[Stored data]
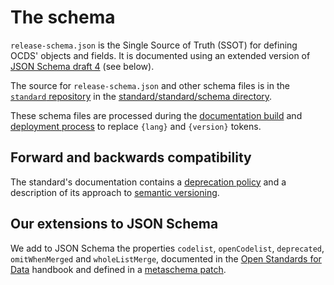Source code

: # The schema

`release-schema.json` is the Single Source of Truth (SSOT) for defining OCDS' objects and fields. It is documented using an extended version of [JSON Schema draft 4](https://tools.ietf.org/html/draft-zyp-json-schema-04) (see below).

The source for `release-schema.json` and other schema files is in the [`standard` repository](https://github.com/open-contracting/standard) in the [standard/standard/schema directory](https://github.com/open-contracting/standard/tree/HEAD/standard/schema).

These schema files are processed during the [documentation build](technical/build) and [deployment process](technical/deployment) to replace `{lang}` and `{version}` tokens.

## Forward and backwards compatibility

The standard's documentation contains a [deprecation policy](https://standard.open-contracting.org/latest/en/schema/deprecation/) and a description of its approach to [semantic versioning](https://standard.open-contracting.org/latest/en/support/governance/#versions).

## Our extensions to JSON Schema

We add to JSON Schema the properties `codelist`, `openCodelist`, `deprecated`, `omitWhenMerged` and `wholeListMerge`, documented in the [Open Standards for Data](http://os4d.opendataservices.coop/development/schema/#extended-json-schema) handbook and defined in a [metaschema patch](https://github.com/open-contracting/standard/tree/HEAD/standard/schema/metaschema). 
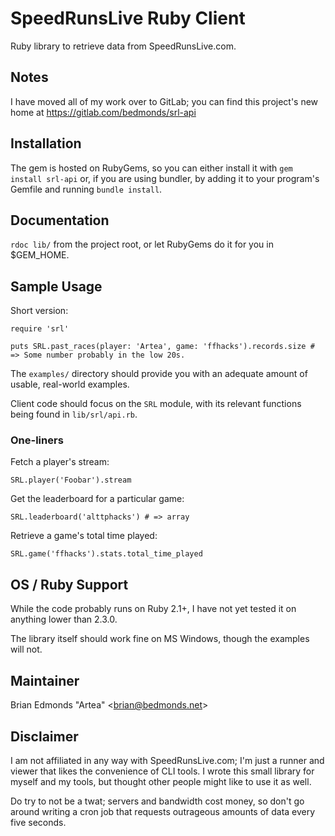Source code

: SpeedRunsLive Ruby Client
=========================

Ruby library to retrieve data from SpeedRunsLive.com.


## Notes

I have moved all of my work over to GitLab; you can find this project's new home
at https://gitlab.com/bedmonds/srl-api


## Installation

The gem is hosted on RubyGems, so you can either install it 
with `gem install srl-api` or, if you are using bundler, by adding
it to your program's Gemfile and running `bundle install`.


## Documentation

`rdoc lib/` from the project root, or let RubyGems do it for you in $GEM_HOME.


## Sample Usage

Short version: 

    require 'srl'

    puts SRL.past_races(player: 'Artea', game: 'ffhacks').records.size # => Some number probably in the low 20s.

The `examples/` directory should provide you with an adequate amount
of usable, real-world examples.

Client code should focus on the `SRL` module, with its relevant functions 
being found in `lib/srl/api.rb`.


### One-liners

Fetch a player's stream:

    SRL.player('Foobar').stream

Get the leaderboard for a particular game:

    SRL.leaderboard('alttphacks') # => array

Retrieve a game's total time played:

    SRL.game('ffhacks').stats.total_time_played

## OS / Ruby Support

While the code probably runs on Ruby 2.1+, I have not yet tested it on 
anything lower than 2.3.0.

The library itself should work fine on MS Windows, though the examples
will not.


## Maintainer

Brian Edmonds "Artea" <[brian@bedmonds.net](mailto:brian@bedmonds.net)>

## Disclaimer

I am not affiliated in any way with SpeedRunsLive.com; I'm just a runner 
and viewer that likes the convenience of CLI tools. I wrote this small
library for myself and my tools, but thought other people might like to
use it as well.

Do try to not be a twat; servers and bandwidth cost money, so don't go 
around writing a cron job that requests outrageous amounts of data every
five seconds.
==
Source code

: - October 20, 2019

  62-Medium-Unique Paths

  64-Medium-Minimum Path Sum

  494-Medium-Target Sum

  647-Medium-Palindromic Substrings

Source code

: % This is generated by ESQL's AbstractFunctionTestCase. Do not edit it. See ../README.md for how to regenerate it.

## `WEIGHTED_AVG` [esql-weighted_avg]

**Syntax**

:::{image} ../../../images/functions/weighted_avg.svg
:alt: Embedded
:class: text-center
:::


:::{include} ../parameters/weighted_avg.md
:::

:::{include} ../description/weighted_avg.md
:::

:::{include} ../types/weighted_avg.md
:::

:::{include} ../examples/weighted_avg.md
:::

Action item:
Look above for the line holding "### One-liners". Print it and every line after it, exactly, through the line holding "five seconds.".

Task response:
### One-liners

Fetch a player's stream:

    SRL.player('Foobar').stream

Get the leaderboard for a particular game:

    SRL.leaderboard('alttphacks') # => array

Retrieve a game's total time played:

    SRL.game('ffhacks').stats.total_time_played

## OS / Ruby Support

While the code probably runs on Ruby 2.1+, I have not yet tested it on 
anything lower than 2.3.0.

The library itself should work fine on MS Windows, though the examples
will not.


## Maintainer

Brian Edmonds "Artea" <[brian@bedmonds.net](mailto:brian@bedmonds.net)>

## Disclaimer

I am not affiliated in any way with SpeedRunsLive.com; I'm just a runner 
and viewer that likes the convenience of CLI tools. I wrote this small
library for myself and my tools, but thought other people might like to
use it as well.

Do try to not be a twat; servers and bandwidth cost money, so don't go 
around writing a cron job that requests outrageous amounts of data every
five seconds.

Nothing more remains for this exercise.